→ Exercise prompt
Your response should consist of one number, the count of lines below that contain "admin".

→ Input data
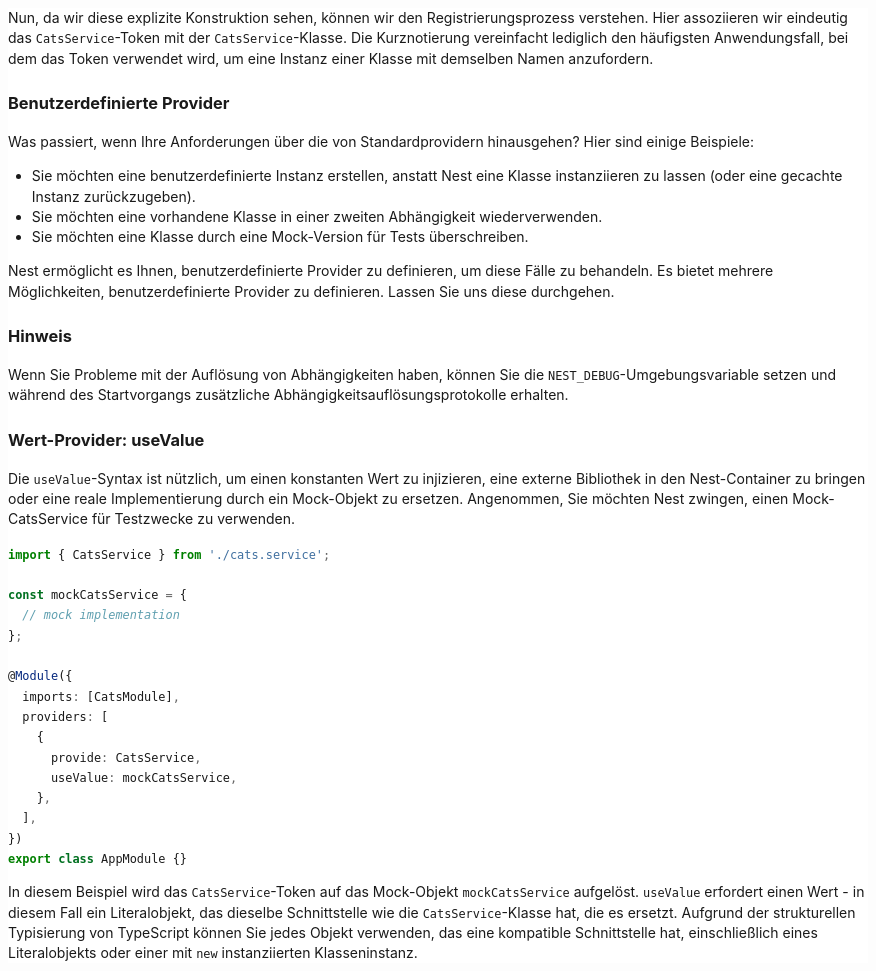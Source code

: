 Nun, da wir diese explizite Konstruktion sehen, können wir den Registrierungsprozess verstehen. Hier assoziieren wir eindeutig das `CatsService`-Token mit der `CatsService`-Klasse. Die Kurznotierung vereinfacht lediglich den häufigsten Anwendungsfall, bei dem das Token verwendet wird, um eine Instanz einer Klasse mit demselben Namen anzufordern.

### Benutzerdefinierte Provider

Was passiert, wenn Ihre Anforderungen über die von Standardprovidern hinausgehen? Hier sind einige Beispiele:

- Sie möchten eine benutzerdefinierte Instanz erstellen, anstatt Nest eine Klasse instanziieren zu lassen (oder eine gecachte Instanz zurückzugeben).
- Sie möchten eine vorhandene Klasse in einer zweiten Abhängigkeit wiederverwenden.
- Sie möchten eine Klasse durch eine Mock-Version für Tests überschreiben.

Nest ermöglicht es Ihnen, benutzerdefinierte Provider zu definieren, um diese Fälle zu behandeln. Es bietet mehrere Möglichkeiten, benutzerdefinierte Provider zu definieren. Lassen Sie uns diese durchgehen.

### Hinweis

Wenn Sie Probleme mit der Auflösung von Abhängigkeiten haben, können Sie die `NEST_DEBUG`-Umgebungsvariable setzen und während des Startvorgangs zusätzliche Abhängigkeitsauflösungsprotokolle erhalten.

### Wert-Provider: useValue

Die `useValue`-Syntax ist nützlich, um einen konstanten Wert zu injizieren, eine externe Bibliothek in den Nest-Container zu bringen oder eine reale Implementierung durch ein Mock-Objekt zu ersetzen. Angenommen, Sie möchten Nest zwingen, einen Mock-CatsService für Testzwecke zu verwenden.

```typescript
import { CatsService } from './cats.service';

const mockCatsService = {
  // mock implementation
};

@Module({
  imports: [CatsModule],
  providers: [
    {
      provide: CatsService,
      useValue: mockCatsService,
    },
  ],
})
export class AppModule {}
```

In diesem Beispiel wird das `CatsService`-Token auf das Mock-Objekt `mockCatsService` aufgelöst. `useValue` erfordert einen Wert - in diesem Fall ein Literalobjekt, das dieselbe Schnittstelle wie die `CatsService`-Klasse hat, die es ersetzt. Aufgrund der strukturellen Typisierung von TypeScript können Sie jedes Objekt verwenden, das eine kompatible Schnittstelle hat, einschließlich eines Literalobjekts oder einer mit `new` instanziierten Klasseninstanz.
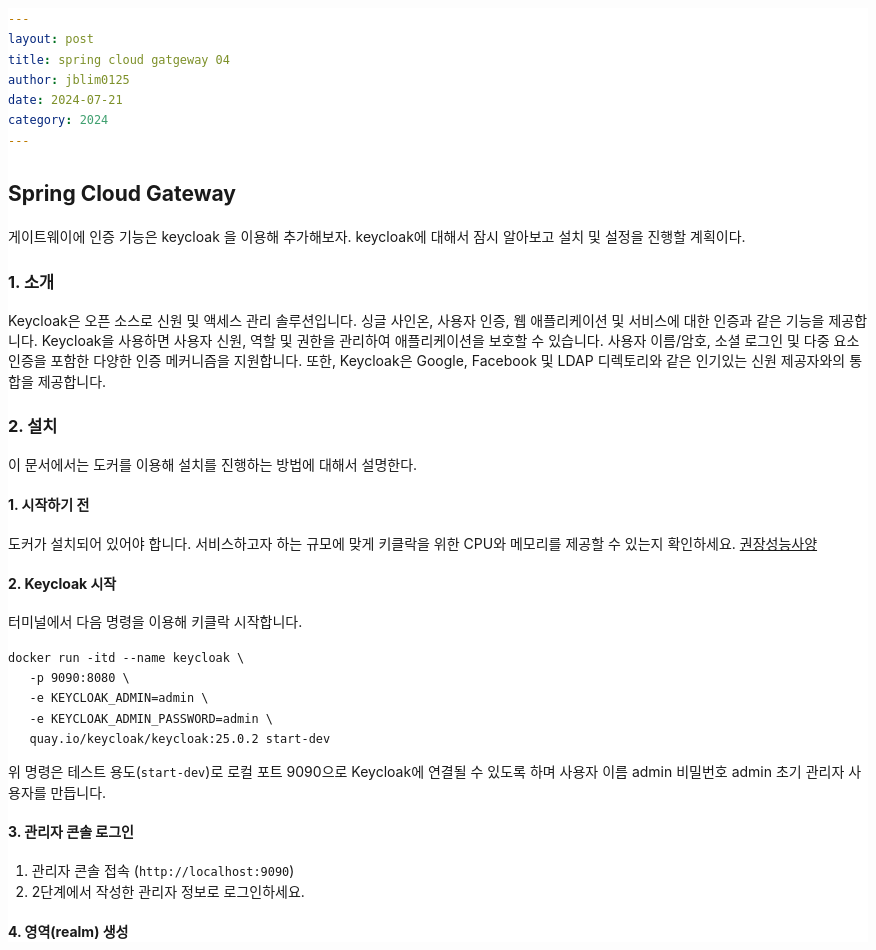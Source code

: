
 ```yaml
---
layout: post
title: spring cloud gatgeway 04
author: jblim0125
date: 2024-07-21
category: 2024
---
```


## Spring Cloud Gateway

게이트웨이에 인증 기능은 keycloak 을 이용해 추가해보자.
keycloak에 대해서 잠시 알아보고 설치 및 설정을 진행할 계획이다.  

### 1. 소개  

Keycloak은 오픈 소스로 신원 및 액세스 관리 솔루션입니다. 싱글 사인온, 사용자 인증, 웹 애플리케이션 및
서비스에 대한 인증과 같은 기능을 제공합니다. Keycloak을 사용하면 사용자 신원, 역할 및 권한을 관리하여
애플리케이션을 보호할 수 있습니다. 사용자 이름/암호, 소셜 로그인 및 다중 요소 인증을 포함한 다양한 인증
메커니즘을 지원합니다. 또한, Keycloak은 Google, Facebook 및 LDAP 디렉토리와 같은 인기있는 신원
제공자와의 통합을 제공합니다.  

### 2. 설치

이 문서에서는 도커를 이용해 설치를 진행하는 방법에 대해서 설명한다.  

#### 1. 시작하기 전

도커가 설치되어 있어야 합니다.
서비스하고자 하는 규모에 맞게 키클락을 위한 CPU와 메모리를 제공할 수 있는지 확인하세요. [권장성능사양](#3-권장-성능-사양)

#### 2. Keycloak 시작

터미널에서 다음 명령을 이용해 키클락 시작합니다.

```shell
docker run -itd --name keycloak \
   -p 9090:8080 \
   -e KEYCLOAK_ADMIN=admin \
   -e KEYCLOAK_ADMIN_PASSWORD=admin \
   quay.io/keycloak/keycloak:25.0.2 start-dev
```

위 명령은 테스트 용도(`start-dev`)로 로컬 포트 9090으로 Keycloak에 연결될 수 있도록 하며
사용자 이름 admin 비밀번호 admin 초기 관리자 사용자를 만듭니다.

#### 3. 관리자 콘솔 로그인

1. 관리자 콘솔 접속 (`http://localhost:9090`)  
2. 2단계에서 작성한 관리자 정보로 로그인하세요.  

#### 4. 영역(realm) 생성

→ Result of the exercise
3